I'm trying to pull down all files in a given bucket, except those in a specific directory, using R.
In the aws cli, I can use...
aws s3 sync s3://my_bucket/my_prefix ./my_destination --exclude="*bad_directory*"
In aws.s3::s3sync(), I'd like to do something like...
aws.s3::s3sync(path='./my_destination', bucket='my_bucket', prefix='my_prefix', direction='download', exclude='*bad_directory*')
...but exclude is not a supported argument.
Is this possible using aws.s3 (or paws for that matter)?

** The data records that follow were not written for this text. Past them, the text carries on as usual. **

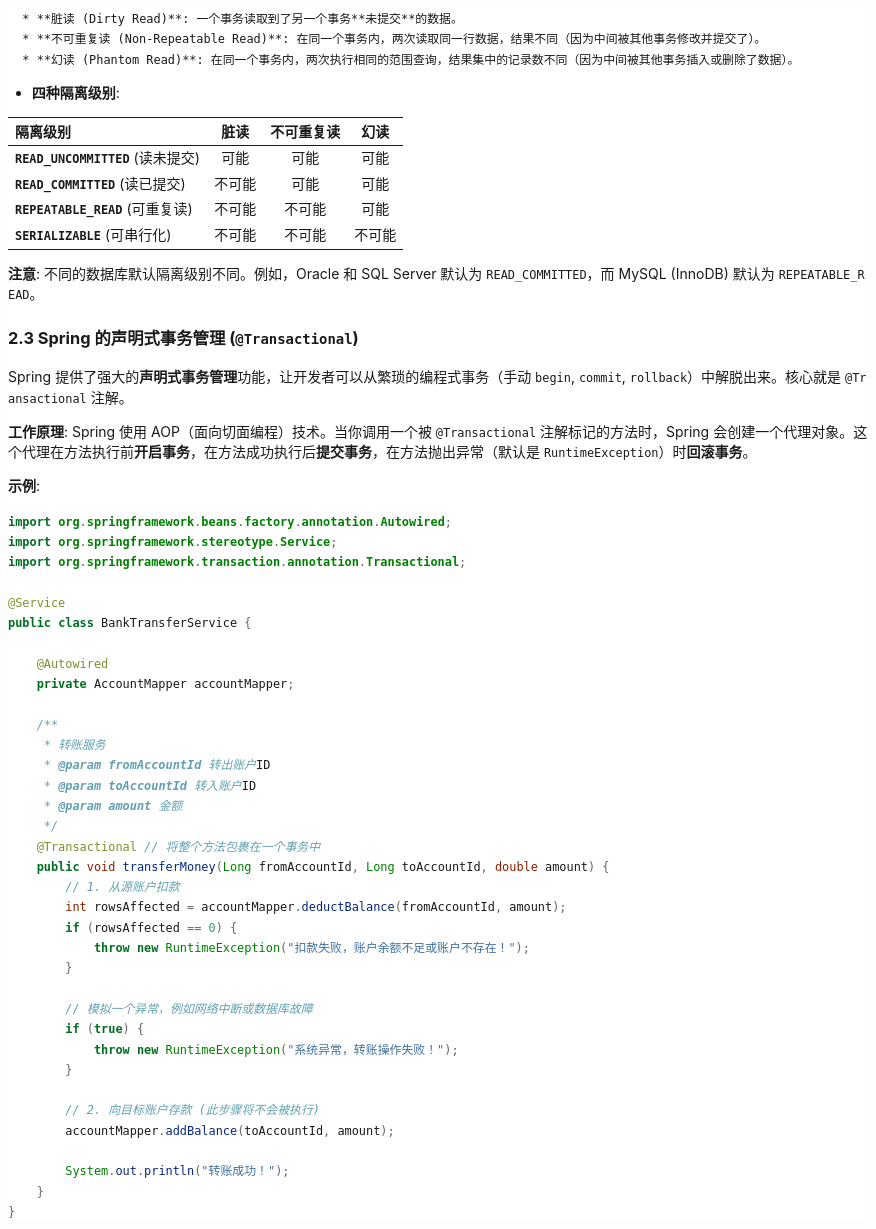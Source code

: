       * **脏读 (Dirty Read)**: 一个事务读取到了另一个事务**未提交**的数据。
      * **不可重复读 (Non-Repeatable Read)**: 在同一个事务内，两次读取同一行数据，结果不同（因为中间被其他事务修改并提交了）。
      * **幻读 (Phantom Read)**: 在同一个事务内，两次执行相同的范围查询，结果集中的记录数不同（因为中间被其他事务插入或删除了数据）。

  * **四种隔离级别**:

| 隔离级别 | 脏读 | 不可重复读 | 幻读 |
| :--- | :---: | :---: | :---: |
| **`READ_UNCOMMITTED`** (读未提交) | 可能 | 可能 | 可能 |
| **`READ_COMMITTED`** (读已提交) | 不可能 | 可能 | 可能 |
| **`REPEATABLE_READ`** (可重复读) | 不可能 | 不可能 | 可能 |
| **`SERIALIZABLE`** (可串行化) | 不可能 | 不可能 | 不可能 |

**注意**: 不同的数据库默认隔离级别不同。例如，Oracle 和 SQL Server 默认为 `READ_COMMITTED`，而 MySQL (InnoDB) 默认为 `REPEATABLE_READ`。

### **2.3 Spring 的声明式事务管理 (`@Transactional`)**

Spring 提供了强大的**声明式事务管理**功能，让开发者可以从繁琐的编程式事务（手动 `begin`, `commit`, `rollback`）中解脱出来。核心就是 `@Transactional` 注解。

**工作原理**:
Spring 使用 AOP（面向切面编程）技术。当你调用一个被 `@Transactional` 注解标记的方法时，Spring 会创建一个代理对象。这个代理在方法执行前**开启事务**，在方法成功执行后**提交事务**，在方法抛出异常（默认是 `RuntimeException`）时**回滚事务**。

**示例**:

```java
import org.springframework.beans.factory.annotation.Autowired;
import org.springframework.stereotype.Service;
import org.springframework.transaction.annotation.Transactional;

@Service
public class BankTransferService {

    @Autowired
    private AccountMapper accountMapper;

    /**
     * 转账服务
     * @param fromAccountId 转出账户ID
     * @param toAccountId 转入账户ID
     * @param amount 金额
     */
    @Transactional // 将整个方法包裹在一个事务中
    public void transferMoney(Long fromAccountId, Long toAccountId, double amount) {
        // 1. 从源账户扣款
        int rowsAffected = accountMapper.deductBalance(fromAccountId, amount);
        if (rowsAffected == 0) {
            throw new RuntimeException("扣款失败，账户余额不足或账户不存在！");
        }

        // 模拟一个异常，例如网络中断或数据库故障
        if (true) {
            throw new RuntimeException("系统异常，转账操作失败！");
        }

        // 2. 向目标账户存款 (此步骤将不会被执行)
        accountMapper.addBalance(toAccountId, amount);

        System.out.println("转账成功！");
    }
}
```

Please don't recommend using aws cli - there are reasons that approach doesn't make sense for my purpose.
Thank you!!
CodePudding user response:
Here's what I came up with to solve this...
library(paws)
library(aws.s3)
s3 <- paws::s3()
contents <- s3$list_objects(Bucket='my_bucket',Prefix='my_prefix/')$Contents
keys <- unlist(sapply(contents,FUN=function(x){
if(!grepl('/bad_directory/',x$Key,fixed=TRUE)){
x$Key
}
}))
for(i in keys){
dir.create(dirname(i),showWarnings=FALSE,recursive=TRUE)
aws.s3::save_object(
object = i,
bucket='my_bucket',
file = i
)
}
Still open to more efficient implementations - thanks!